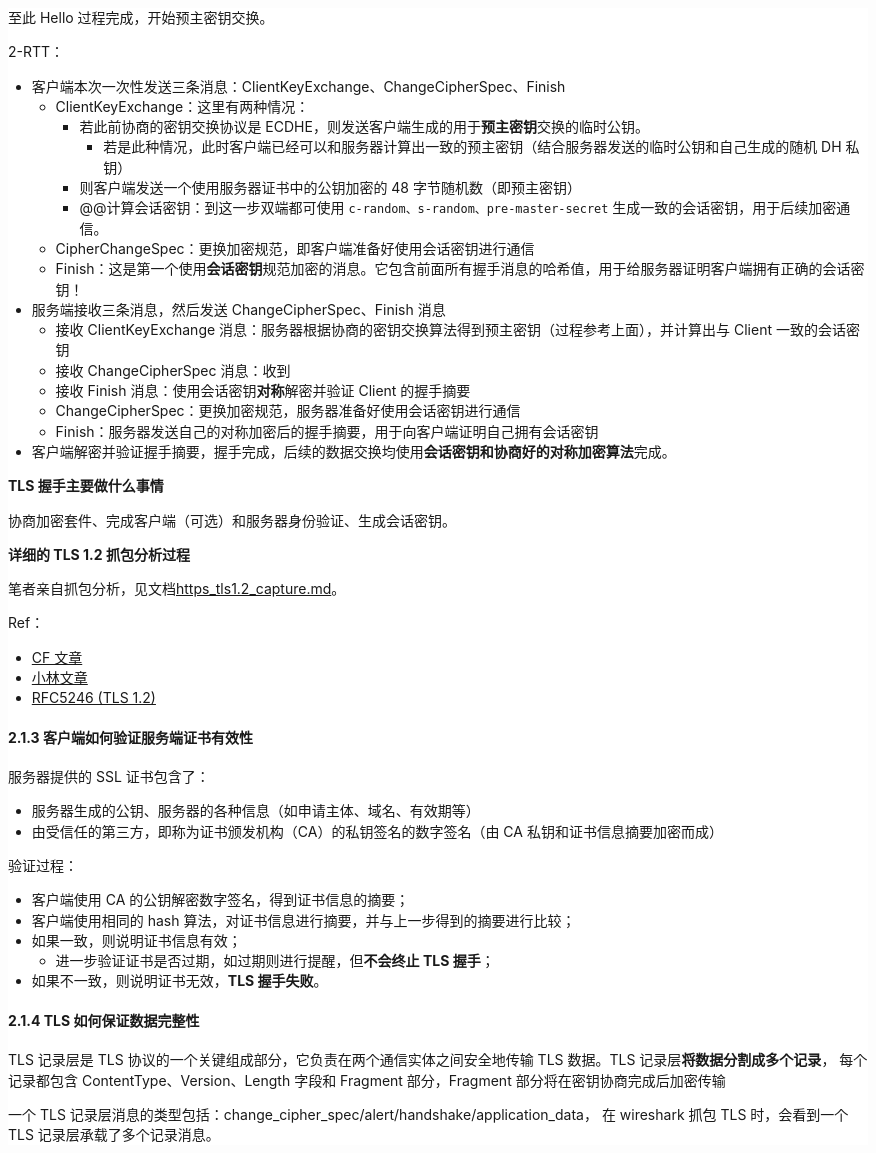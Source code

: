 至此 Hello 过程完成，开始预主密钥交换。

2-RTT：

- 客户端本次一次性发送三条消息：ClientKeyExchange、ChangeCipherSpec、Finish
    - ClientKeyExchange：这里有两种情况：
        - 若此前协商的密钥交换协议是 ECDHE，则发送客户端生成的用于**预主密钥**交换的临时公钥。
            - 若是此种情况，此时客户端已经可以和服务器计算出一致的预主密钥（结合服务器发送的临时公钥和自己生成的随机 DH
              私钥）
        - 则客户端发送一个使用服务器证书中的公钥加密的 48 字节随机数（即预主密钥）
        - @@计算会话密钥：到这一步双端都可使用 `c-random、s-random、pre-master-secret` 生成一致的会话密钥，用于后续加密通信。
    - CipherChangeSpec：更换加密规范，即客户端准备好使用会话密钥进行通信
    - Finish：这是第一个使用**会话密钥**规范加密的消息。它包含前面所有握手消息的哈希值，用于给服务器证明客户端拥有正确的会话密钥！
- 服务端接收三条消息，然后发送 ChangeCipherSpec、Finish 消息
    - 接收 ClientKeyExchange 消息：服务器根据协商的密钥交换算法得到预主密钥（过程参考上面），并计算出与 Client 一致的会话密钥
    - 接收 ChangeCipherSpec 消息：收到
    - 接收 Finish 消息：使用会话密钥**对称**解密并验证 Client 的握手摘要
    - ChangeCipherSpec：更换加密规范，服务器准备好使用会话密钥进行通信
    - Finish：服务器发送自己的对称加密后的握手摘要，用于向客户端证明自己拥有会话密钥
- 客户端解密并验证握手摘要，握手完成，后续的数据交换均使用**会话密钥和协商好的对称加密算法**完成。

**TLS 握手主要做什么事情**

协商加密套件、完成客户端（可选）和服务器身份验证、生成会话密钥。

**详细的 TLS 1.2 抓包分析过程**

笔者亲自抓包分析，见文档[https_tls1.2_capture.md](https_tls1.2_capture.md)。

Ref：

- [CF 文章](https://www.cloudflare.com/zh-cn/learning/ssl/what-happens-in-a-tls-handshake/)
- [小林文章](https://xiaolincoding.com/network/2_http/http_interview.html#https-是如何建立连接的-其间交互了什么)
- [RFC5246 (TLS 1.2)](https://datatracker.ietf.org/doc/html/rfc5246)

#### 2.1.3 客户端如何验证服务端证书有效性

服务器提供的 SSL 证书包含了：

- 服务器生成的公钥、服务器的各种信息（如申请主体、域名、有效期等）
- 由受信任的第三方，即称为证书颁发机构（CA）的私钥签名的数字签名（由 CA 私钥和证书信息摘要加密而成）

验证过程：

- 客户端使用 CA 的公钥解密数字签名，得到证书信息的摘要；
- 客户端使用相同的 hash 算法，对证书信息进行摘要，并与上一步得到的摘要进行比较；
- 如果一致，则说明证书信息有效；
    - 进一步验证证书是否过期，如过期则进行提醒，但**不会终止 TLS 握手**；
- 如果不一致，则说明证书无效，**TLS 握手失败**。

#### 2.1.4 TLS 如何保证数据完整性

TLS 记录层是 TLS 协议的一个关键组成部分，它负责在两个通信实体之间安全地传输 TLS 数据。TLS 记录层**将数据分割成多个记录**，
每个记录都包含 ContentType、Version、Length 字段和 Fragment 部分，Fragment 部分将在密钥协商完成后加密传输

一个 TLS 记录层消息的类型包括：change_cipher_spec/alert/handshake/application_data，
在 wireshark 抓包 TLS 时，会看到一个 TLS 记录层承载了多个记录消息。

* **HOW TO COMPLETE THIS TASK**: Every line in the data that holds the string "Finish" should be returned.

* **ANSWER TO THIS TASK**:
- 客户端本次一次性发送三条消息：ClientKeyExchange、ChangeCipherSpec、Finish
    - Finish：这是第一个使用**会话密钥**规范加密的消息。它包含前面所有握手消息的哈希值，用于给服务器证明客户端拥有正确的会话密钥！
- 服务端接收三条消息，然后发送 ChangeCipherSpec、Finish 消息
    - 接收 Finish 消息：使用会话密钥**对称**解密并验证 Client 的握手摘要
    - Finish：服务器发送自己的对称加密后的握手摘要，用于向客户端证明自己拥有会话密钥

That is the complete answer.